I wake up on a Saturday with many things to do. A house to prepare for a 3:00 PM Children's Bible study; a few things to write on chart paper as part of my lesson; a baked snack to whip up.
Up first is 4-year-old Beth, who wants to read a lift-the-flap book with Mommy.
We must own at least four of the detailed-type lift-the-flap books and all of them make up my least favorite reading material. I like a story or a rhyme with a few flaps, but going slowly through many flaps, looking for this and that? It's a maternal sacrifice.
I know how much it would mean to her but I think of the time and how much I have to do and I lament that parenting is so hard.
Perhaps a mother's most difficult task is to make the right choices with her time. Growing up I don't remember more than two significant conversations with my mother, though I know I was loved. There was the house and the meals and sometimes she worked outside the home. She was a doer and like all of us, she had her demons. She was human.
Life rolled along, the calendar always announcing a new year. At 18 I left for the college dorm.
I don't begrudge my upbringing at all, especially since being a mom myself, I know how hard the moment to moment choices are.
But I have my own ideals, like my own mother surely had. I want my kids to look back and remember significant things about their relationship with their mother. I want them to feel invested in. I want to be more than someone who is always switching the laundry and sweeping the crumbs under the table, though those things are necessary.
I wrote about organization just the other day and that's why, this morning, with Beth hoping for a Little People Noah's Ark lift-the-flap book, I lamented.
If I take the time to do this, something else will be neglected.
How do I make the right choices?
As if on cue, the Holy Spirit brought my thoughts back to something I read in preparation for Bible Study, from the Jesus Storybook Bible Notes for Teachers on the Text.

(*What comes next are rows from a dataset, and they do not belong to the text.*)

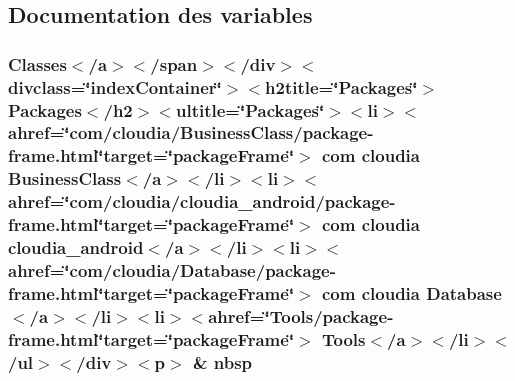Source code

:\subsection{Documentation des variables}
\hypertarget{overview-frame_8html_a6840654c8b0ae4623dbedcf1055ea13e}{
\subsubsection[{nbsp}]{\setlength{\rightskip}{0pt plus 5cm}Classes$<$/{\bf a}$>$$<$/{\bf span}$>$$<$/div$>$$<$divclass=\char`\"{}index\-Container\char`\"{}$>$$<$h2title=\char`\"{}Packages\char`\"{}$>$ Packages$<$/h2$>$$<$ultitle=\char`\"{}Packages\char`\"{}$>$$<$li$>$$<$ahref=\char`\"{}com/cloudia/Business\-Class/package-\/frame.\-html\char`\"{}target=\char`\"{}package\-Frame\char`\"{}$>$ com cloudia Business\-Class$<$/{\bf a}$>$$<$/li$>$$<$li$>$$<$ahref=\char`\"{}com/cloudia/cloudia\-\_\-android/package-\/frame.\-html\char`\"{}target=\char`\"{}package\-Frame\char`\"{}$>$ com cloudia cloudia\-\_\-android$<$/{\bf a}$>$$<$/li$>$$<$li$>$$<$ahref=\char`\"{}com/cloudia/Database/package-\/frame.\-html\char`\"{}target=\char`\"{}package\-Frame\char`\"{}$>$ com cloudia Database$<$/{\bf a}$>$$<$/li$>$$<$li$>$$<$ahref=\char`\"{}Tools/package-\/frame.\-html\char`\"{}target=\char`\"{}package\-Frame\char`\"{}$>$ Tools$<$/{\bf a}$>$$<$/li$>$$<$/ul$>$$<$/div$>$$<$p$>$ \& nbsp}}\label{overview-frame_8html_a6840654c8b0ae4623dbedcf1055ea13e}
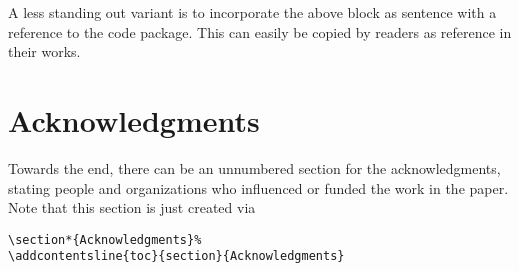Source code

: \documentclass[%
  a4paper,
  twocolumn,
  algotwoe,
]{preprint}
\begin{document}
A less standing out variant is to incorporate the above block as sentence with
a reference to the code package.
This can easily be copied by readers as reference in their works.



\section*{Acknowledgments}%

Towards the end, there can be an unnumbered section for the acknowledgments,
stating people and organizations who influenced or funded the work in the paper.
Note that this section is just created via
\begin{verbatim}
\section*{Acknowledgments}%
\addcontentsline{toc}{section}{Acknowledgments}
\end{verbatim}





  
\end{document}
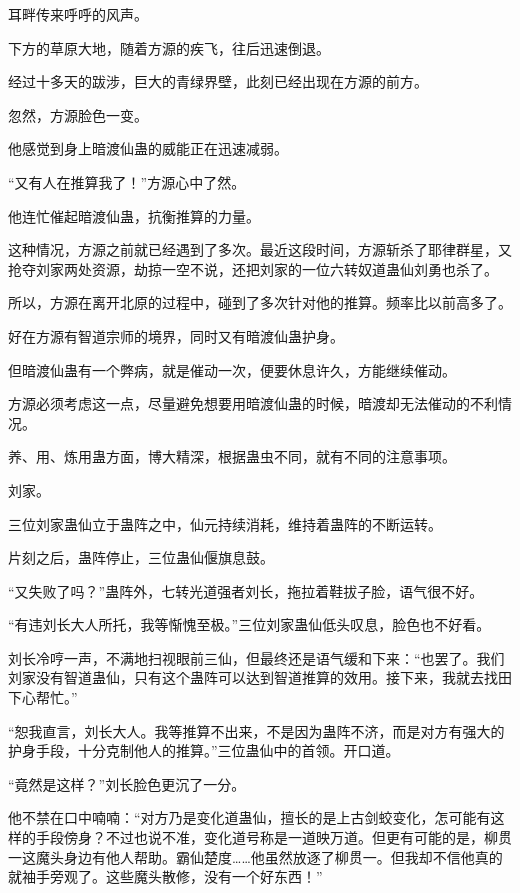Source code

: 
\begin{this_body}



耳畔传来呼呼的风声。

下方的草原大地，随着方源的疾飞，往后迅速倒退。

经过十多天的跋涉，巨大的青绿界壁，此刻已经出现在方源的前方。

忽然，方源脸色一变。

他感觉到身上暗渡仙蛊的威能正在迅速减弱。

“又有人在推算我了！”方源心中了然。

他连忙催起暗渡仙蛊，抗衡推算的力量。

这种情况，方源之前就已经遇到了多次。最近这段时间，方源斩杀了耶律群星，又抢夺刘家两处资源，劫掠一空不说，还把刘家的一位六转奴道蛊仙刘勇也杀了。

所以，方源在离开北原的过程中，碰到了多次针对他的推算。频率比以前高多了。

好在方源有智道宗师的境界，同时又有暗渡仙蛊护身。

但暗渡仙蛊有一个弊病，就是催动一次，便要休息许久，方能继续催动。

方源必须考虑这一点，尽量避免想要用暗渡仙蛊的时候，暗渡却无法催动的不利情况。

养、用、炼用蛊方面，博大精深，根据蛊虫不同，就有不同的注意事项。

刘家。

三位刘家蛊仙立于蛊阵之中，仙元持续消耗，维持着蛊阵的不断运转。

片刻之后，蛊阵停止，三位蛊仙偃旗息鼓。

“又失败了吗？”蛊阵外，七转光道强者刘长，拖拉着鞋拔子脸，语气很不好。

“有违刘长大人所托，我等惭愧至极。”三位刘家蛊仙低头叹息，脸色也不好看。

刘长冷哼一声，不满地扫视眼前三仙，但最终还是语气缓和下来：“也罢了。我们刘家没有智道蛊仙，只有这个蛊阵可以达到智道推算的效用。接下来，我就去找田下心帮忙。”

“恕我直言，刘长大人。我等推算不出来，不是因为蛊阵不济，而是对方有强大的护身手段，十分克制他人的推算。”三位蛊仙中的首领。开口道。

“竟然是这样？”刘长脸色更沉了一分。

他不禁在口中喃喃：“对方乃是变化道蛊仙，擅长的是上古剑蛟变化，怎可能有这样的手段傍身？不过也说不准，变化道号称是一道映万道。但更有可能的是，柳贯一这魔头身边有他人帮助。霸仙楚度……他虽然放逐了柳贯一。但我却不信他真的就袖手旁观了。这些魔头散修，没有一个好东西！”


\end{this_body}
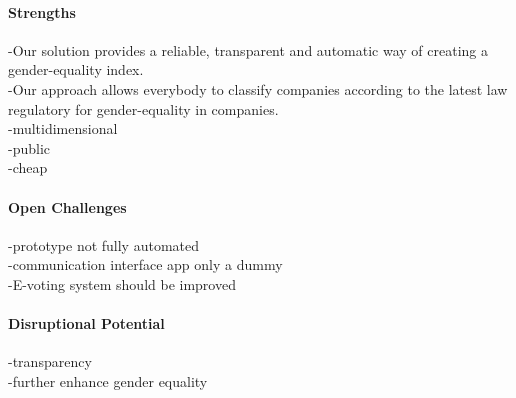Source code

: \paragraph*{Strengths}
-Our solution provides a reliable, transparent and automatic way of creating a gender-equality index.\\
-Our approach allows everybody to classify companies according to the latest law regulatory for gender-equality in companies.\\
-multidimensional\\
-public\\
-cheap\\



\paragraph*{Open Challenges}
-prototype not fully automated\\
-communication interface app only a dummy\\
-E-voting system should be improved\\

	
\paragraph*{Disruptional Potential}
-transparency\\
-further enhance gender equality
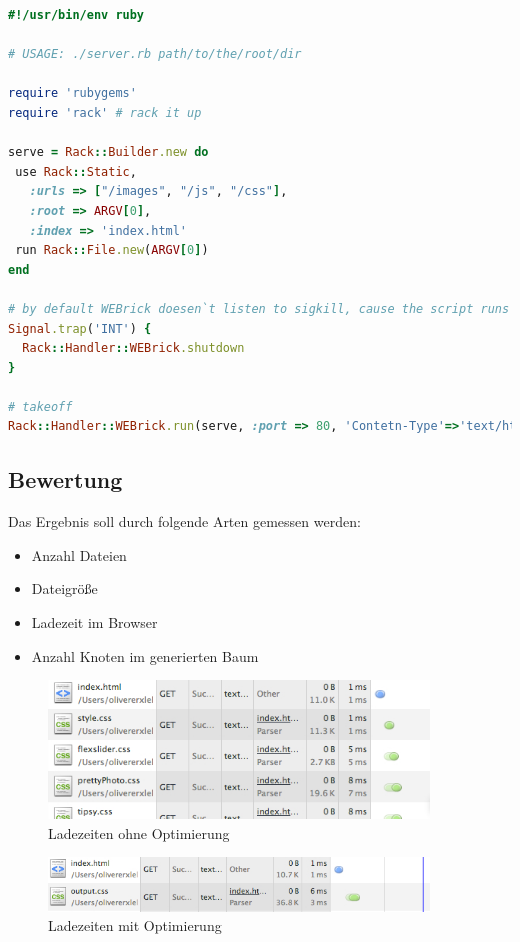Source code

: \begin{lstlisting}[label=server_rb,language=Ruby, caption=Ruby Webservice für Messdaten]
#!/usr/bin/env ruby

# USAGE: ./server.rb path/to/the/root/dir

require 'rubygems'
require 'rack' # rack it up

serve = Rack::Builder.new do
 use Rack::Static, 
   :urls => ["/images", "/js", "/css"],
   :root => ARGV[0],
   :index => 'index.html'
 run Rack::File.new(ARGV[0])
end

# by default WEBrick doesen`t listen to sigkill, cause the script runs in a new session. 
Signal.trap('INT') {
  Rack::Handler::WEBrick.shutdown
}

# takeoff
Rack::Handler::WEBrick.run(serve, :port => 80, 'Contetn-Type'=>'text/html')
\end{lstlisting}

\subsection{Bewertung}
Das Ergebnis soll durch folgende Arten gemessen werden:
\begin{itemize}
    \item{Anzahl Dateien}
    \item{Dateigröße}
    \item{Ladezeit im Browser}
    \item{Anzahl Knoten im generierten Baum}
\end{itemize}

\begin{figure}[ht!]
	\begin{center}
		\includegraphics[width=0.9\textwidth]{img/ladezeiten_chrome_dflt}
		\caption{Ladezeiten ohne Optimierung}
		\label{ladezeiten-dflt}	
	\end{center}
\end{figure}

\begin{figure}[ht!]
	\begin{center}
		\includegraphics[width=0.9\textwidth]{img/ladezeiten_chrome_opted}
		\caption{Ladezeiten mit Optimierung}
		\label{ladezeiten-opted}	
	\end{center}
\end{figure}

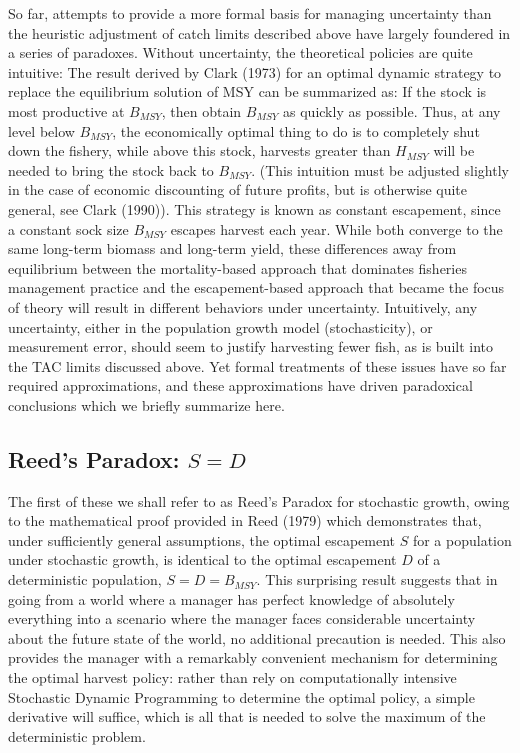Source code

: \documentclass[3p]{elsarticle} %
\begin{document}
So far, attempts to provide a more formal basis for managing uncertainty
than the heuristic adjustment of catch limits described above have
largely foundered in a series of paradoxes. Without uncertainty, the
theoretical policies are quite intuitive: The result derived by Clark
(1973) for an optimal dynamic strategy to replace the equilibrium
solution of MSY can be summarized as: If the stock is most productive at
\(B_{MSY}\), then obtain \(B_{MSY}\) as quickly as possible. Thus, at
any level below \(B_{MSY}\), the economically optimal thing to do is to
completely shut down the fishery, while above this stock, harvests
greater than \(H_{MSY}\) will be needed to bring the stock back to
\(B_{MSY}\). (This intuition must be adjusted slightly in the case of
economic discounting of future profits, but is otherwise quite general,
see Clark (1990)). This strategy is known as constant escapement, since
a constant sock size \(B_{MSY}\) escapes harvest each year. While both
converge to the same long-term biomass and long-term yield, these
differences away from equilibrium between the mortality-based approach
that dominates fisheries management practice and the escapement-based
approach that became the focus of theory will result in different
behaviors under uncertainty. Intuitively, any uncertainty, either in the
population growth model (stochasticity), or measurement error, should
seem to justify harvesting fewer fish, as is built into the TAC limits
discussed above. Yet formal treatments of these issues have so far
required approximations, and these approximations have driven
paradoxical conclusions which we briefly summarize here.

\subsection{\texorpdfstring{Reed's Paradox:
\(S = D\)}{Reed's Paradox: S = D}}\label{reeds-paradox-s-d}

The first of these we shall refer to as Reed's Paradox for stochastic
growth, owing to the mathematical proof provided in Reed (1979) which
demonstrates that, under sufficiently general assumptions, the optimal
escapement \(S\) for a population under stochastic growth, is identical
to the optimal escapement \(D\) of a deterministic population,
\(S = D = B_{MSY}\). This surprising result suggests that in going from
a world where a manager has perfect knowledge of absolutely everything
into a scenario where the manager faces considerable uncertainty about
the future state of the world, no additional precaution is needed. This
also provides the manager with a remarkably convenient mechanism for
determining the optimal harvest policy: rather than rely on
computationally intensive Stochastic Dynamic Programming to determine
the optimal policy, a simple derivative will suffice, which is all that
is needed to solve the maximum of the deterministic problem.
\end{document}
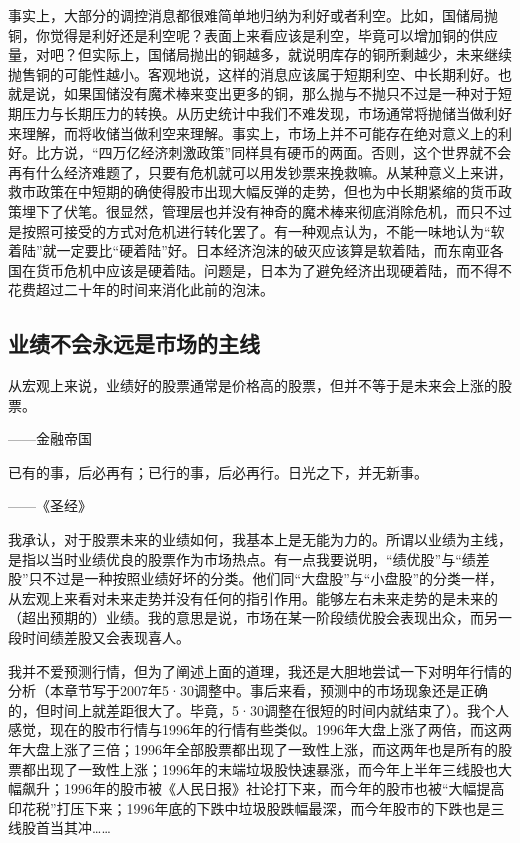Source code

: 事实上，大部分的调控消息都很难简单地归纳为利好或者利空。比如，国储局抛铜，你觉得是利好还是利空呢？表面上来看应该是利空，毕竟可以增加铜的供应量，对吧？但实际上，国储局抛出的铜越多，就说明库存的铜所剩越少，未来继续抛售铜的可能性越小。客观地说，这样的消息应该属于短期利空、中长期利好。也就是说，如果国储没有魔术棒来变出更多的铜，那么抛与不抛只不过是一种对于短期压力与长期压力的转换。从历史统计中我们不难发现，市场通常将抛储当做利好来理解，而将收储当做利空来理解。事实上，市场上并不可能存在绝对意义上的利好。比方说，“四万亿经济刺激政策”同样具有硬币的两面。否则，这个世界就不会再有什么经济难题了，只要有危机就可以用发钞票来挽救嘛。从某种意义上来讲，救市政策在中短期的确使得股市出现大幅反弹的走势，但也为中长期紧缩的货币政策埋下了伏笔。很显然，管理层也并没有神奇的魔术棒来彻底消除危机，而只不过是按照可接受的方式对危机进行转化罢了。有一种观点认为，不能一味地认为“软着陆”就一定要比“硬着陆”好。日本经济泡沫的破灭应该算是软着陆，而东南亚各国在货币危机中应该是硬着陆。问题是，日本为了避免经济出现硬着陆，而不得不花费超过二十年的时间来消化此前的泡沫。

\subsection{业绩不会永远是市场的主线}

{\kaishu
从宏观上来说，业绩好的股票通常是价格高的股票，但并不等于是未来会上涨的股票。

\hfill ——金融帝国

已有的事，后必再有；已行的事，后必再行。日光之下，并无新事。

\hfill ——《圣经》
}

我承认，对于股票未来的业绩如何，我基本上是无能为力的。所谓以业绩为主线，是指以当时业绩优良的股票作为市场热点。有一点我要说明，“绩优股”与“绩差股”只不过是一种按照业绩好坏的分类。他们同“大盘股”与“小盘股”的分类一样，从宏观上来看对未来走势并没有任何的指引作用。能够左右未来走势的是未来的（超出预期的）业绩。我的意思是说，市场在某一阶段绩优股会表现出众，而另一段时间绩差股又会表现喜人。

我并不爱预测行情，但为了阐述上面的道理，我还是大胆地尝试一下对明年行情的分析（本章节写于2007年5·30调整中。事后来看，预测中的市场现象还是正确的，但时间上就差距很大了。毕竟，5·30调整在很短的时间内就结束了）。我个人感觉，现在的股市行情与1996年的行情有些类似。1996年大盘上涨了两倍，而这两年大盘上涨了三倍；1996年全部股票都出现了一致性上涨，而这两年也是所有的股票都出现了一致性上涨；1996年的末端垃圾股快速暴涨，而今年上半年三线股也大幅飙升；1996年的股市被《人民日报》社论打下来，而今年的股市也被“大幅提高印花税”打压下来；1996年底的下跌中垃圾股跌幅最深，而今年股市的下跌也是三线股首当其冲……

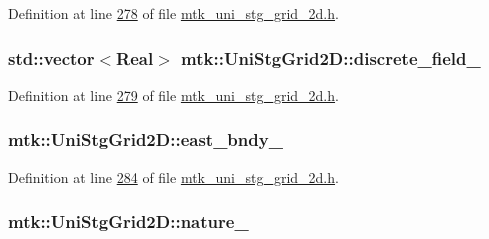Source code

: Definition at line \hyperlink{mtk__uni__stg__grid__2d_8h_source_l00278}{278} of file \hyperlink{mtk__uni__stg__grid__2d_8h_source}{mtk\+\_\+uni\+\_\+stg\+\_\+grid\+\_\+2d.\+h}.

\hypertarget{classmtk_1_1UniStgGrid2D_ad7474b2669ee988b84aed20b7f5dc7be}{
\subsubsection[{discrete\+\_\+field\+\_\+}]{\setlength{\rightskip}{0pt plus 5cm}std\+::vector$<${\bf Real}$>$ mtk\+::\+Uni\+Stg\+Grid2\+D\+::discrete\+\_\+field\+\_\+\hspace{0.3cm}{\ttfamily [private]}}}\label{classmtk_1_1UniStgGrid2D_ad7474b2669ee988b84aed20b7f5dc7be}


Definition at line \hyperlink{mtk__uni__stg__grid__2d_8h_source_l00279}{279} of file \hyperlink{mtk__uni__stg__grid__2d_8h_source}{mtk\+\_\+uni\+\_\+stg\+\_\+grid\+\_\+2d.\+h}.

\hypertarget{classmtk_1_1UniStgGrid2D_ae24f3d5bf5ed3a6d066cdf48aa1fb307}{
\subsubsection[{east\+\_\+bndy\+\_\+}]{ mtk\+::\+Uni\+Stg\+Grid2\+D\+::east\+\_\+bndy\+\_\+\hspace{0.3cm}{\ttfamily [private]}}}\label{classmtk_1_1UniStgGrid2D_ae24f3d5bf5ed3a6d066cdf48aa1fb307}


Definition at line \hyperlink{mtk__uni__stg__grid__2d_8h_source_l00284}{284} of file \hyperlink{mtk__uni__stg__grid__2d_8h_source}{mtk\+\_\+uni\+\_\+stg\+\_\+grid\+\_\+2d.\+h}.

\hypertarget{classmtk_1_1UniStgGrid2D_ac8b66740d328803f7fbabd1c42c775b2}{
\subsubsection[{nature\+\_\+}]{ mtk\+::\+Uni\+Stg\+Grid2\+D\+::nature\+\_\+\hspace{0.3cm}{\ttfamily [private]}}}\label{classmtk_1_1UniStgGrid2D_ac8b66740d328803f7fbabd1c42c775b2}


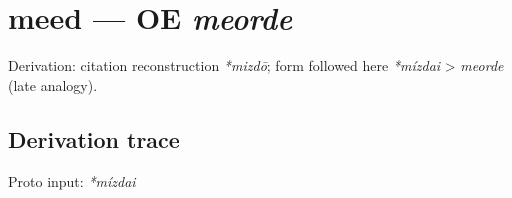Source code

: \documentclass[
  british,
  a4paper,
  openany]{book}
\providecommand{\texorpdfstring}[2]{#1}
\begin{document}
\section{\texorpdfstring{meed --- OE
\emph{meorde}}{meed --- OE meorde}}\label{meed-oe-meorde}


Derivation: citation reconstruction \emph{*mizdō}; form followed here
\emph{*mízdai} \textgreater{} \emph{meorde} (late analogy).

\subsection{Derivation trace}\label{derivation-trace-119}

Proto input: \emph{*mízdai}

\begingroup
\setlength{\fboxsep}{6pt}
\end{document}
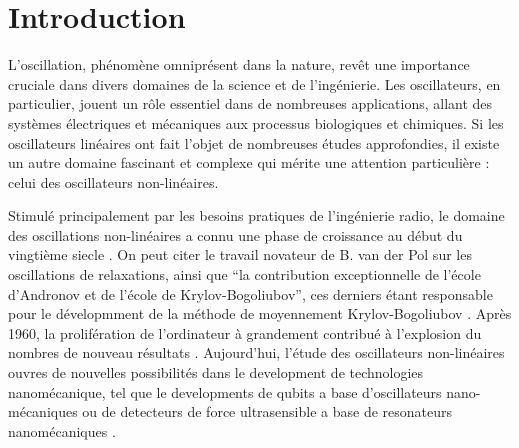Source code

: \chapter{Introduction}
L'oscillation, phénomène omniprésent dans la nature, revêt une importance cruciale dans divers domaines de la science et de l'ingénierie. Les oscillateurs, en particulier, jouent un rôle essentiel dans de nombreuses applications, allant des systèmes électriques et mécaniques aux processus biologiques et chimiques. Si les oscillateurs linéaires ont fait l'objet de nombreuses études approfondies, il existe un autre domaine fascinant et complexe qui mérite une attention particulière : celui des oscillateurs non-linéaires.


Stimulé principalement par les besoins pratiques de l'ingénierie radio,
le domaine des oscillations non-linéaires a connu une phase de croissance au début du vingtième siecle \cite{samoilenko_nn_1994}.
On peut citer le travail novateur de B. van der Pol sur les oscillations de relaxations, 
ainsi que ``la contribution exceptionnelle de l'école d'Andronov et de l'école de Krylov-Bogoliubov'', 
ces derniers étant responsable pour le dévelopmment de la méthode de moyennement Krylov-Bogoliubov \cite{mira_historical_1997}.
Après 1960, la prolifération de l'ordinateur à grandement contribué à l'explosion du nombres de nouveau résultats \cite{mira_historical_1997}.
Aujourd'hui, l'étude des oscillateurs non-linéaires ouvres de nouvelles possibilités dans le development de technologies nanomécanique, 
tel que le developments de qubits a base d'oscillateurs nano-mécaniques \cite{} ou de detecteurs de force ultrasensible a base de resonateurs nanomécaniques \cite{}.


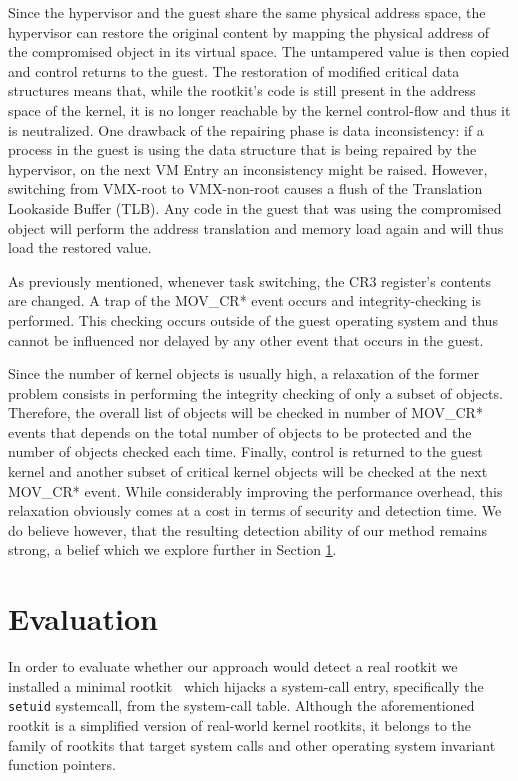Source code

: Since the hypervisor and the guest share the same physical address space, the hypervisor can restore the original content by mapping the physical address of the compromised object in its virtual space. The untampered value is then copied and control returns to the guest. The restoration of modified critical data structures means that, while the rootkit's code is still present in the address space of the kernel, it is no longer reachable by the kernel control-flow and thus it is neutralized. 
One drawback of the repairing phase is data inconsistency: if a process in the guest is using the data structure that is being repaired by the hypervisor, on the next VM Entry an inconsistency might be raised. However, switching from VMX-root to VMX-non-root causes a flush of the Translation Lookaside Buffer (TLB). Any code in the guest that was using the compromised object will perform the address translation and memory load again and will thus load the restored value.

As previously mentioned, whenever task switching, the CR3 register's contents are changed. A trap of the MOV\_CR* event occurs and integrity-checking is performed. This checking occurs outside of the guest operating system and thus cannot be influenced nor delayed by any other event that occurs in the guest.

Since the number of kernel objects is usually high, a relaxation of the former problem consists in performing the integrity checking of only a subset of objects. 
Therefore, the overall list of objects will be checked in number of MOV\_CR* events that depends on the total number of objects to be protected and the number of objects checked each time. 
Finally, control is returned to the guest kernel and another subset of critical kernel objects will be checked at the next MOV\_CR* event. While considerably improving the performance overhead, this relaxation obviously comes at a cost in terms of security and detection time. We do believe however, that the resulting detection ability of our method remains strong, a belief which we explore further in Section \ref{hr:evaluation}.


\section{Evaluation}\label{hr:evaluation}

In order to evaluate whether our approach would detect a real rootkit we installed a minimal rootkit~\cite{kernel_hijack} which hijacks a system-call entry, specifically the \texttt{setuid} systemcall, from the system-call table. Although the aforementioned rootkit is a simplified version of real-world kernel rootkits, it belongs to the family of rootkits that target system calls and other operating system invariant function pointers.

Second, we learn here of the interior nature of sin. Genesis 6:5 says, "Every inclination of the thoughts of the human heart was only evil all the time."
Sin is primarily a matter of the heart. If we focus too much on behavioral violations, we will miss the internal forms of sin. Sin is first a matter of attitude and motives, and it can influence and grow even before it has broken out into behavior.
I read with Beth, leaving the preparatory tasks for later, because the answer came to me. It's a matter of the heart and of sin, which choice we make. The right choice is always the pure in heart choice.
Scurrying around making the house perfect for a Bible Study is about me looking good as a homemaker. If my motive is about me, is it usually pure?
And a heart that sees clearly, feels purely? It comes from prayer and Scripture reading. If at each juncture I pray about my choices, and if I'm faithfully washing my heart with the Word daily or mostly daily, I am walking in His will and I can choose in freedom.
Jesus came to give Life, to give freedom, and the truth is written on the tablet of our hearts. The detailed Law spelling out meticulous behavior? It has passed away, gone since Jesus uttered in exhaustion on the cross, "It is finished". Gone since the curtain tore in the Temple and a quake shook the earth.
We only need behavior spelled out for us when we're under the Law instead of grace.
Walk in His Grace today, my mothering friend.
1 comment:
Yes I also want my kids to remember special moments. SO many times I feel the need to do the hose work instead of enjoy the kids. I hear mommy watch this and all to often I say when I am done.... Oh you are so right we must embrace their childhood it goes so fast and all to soon our homes will stay clean.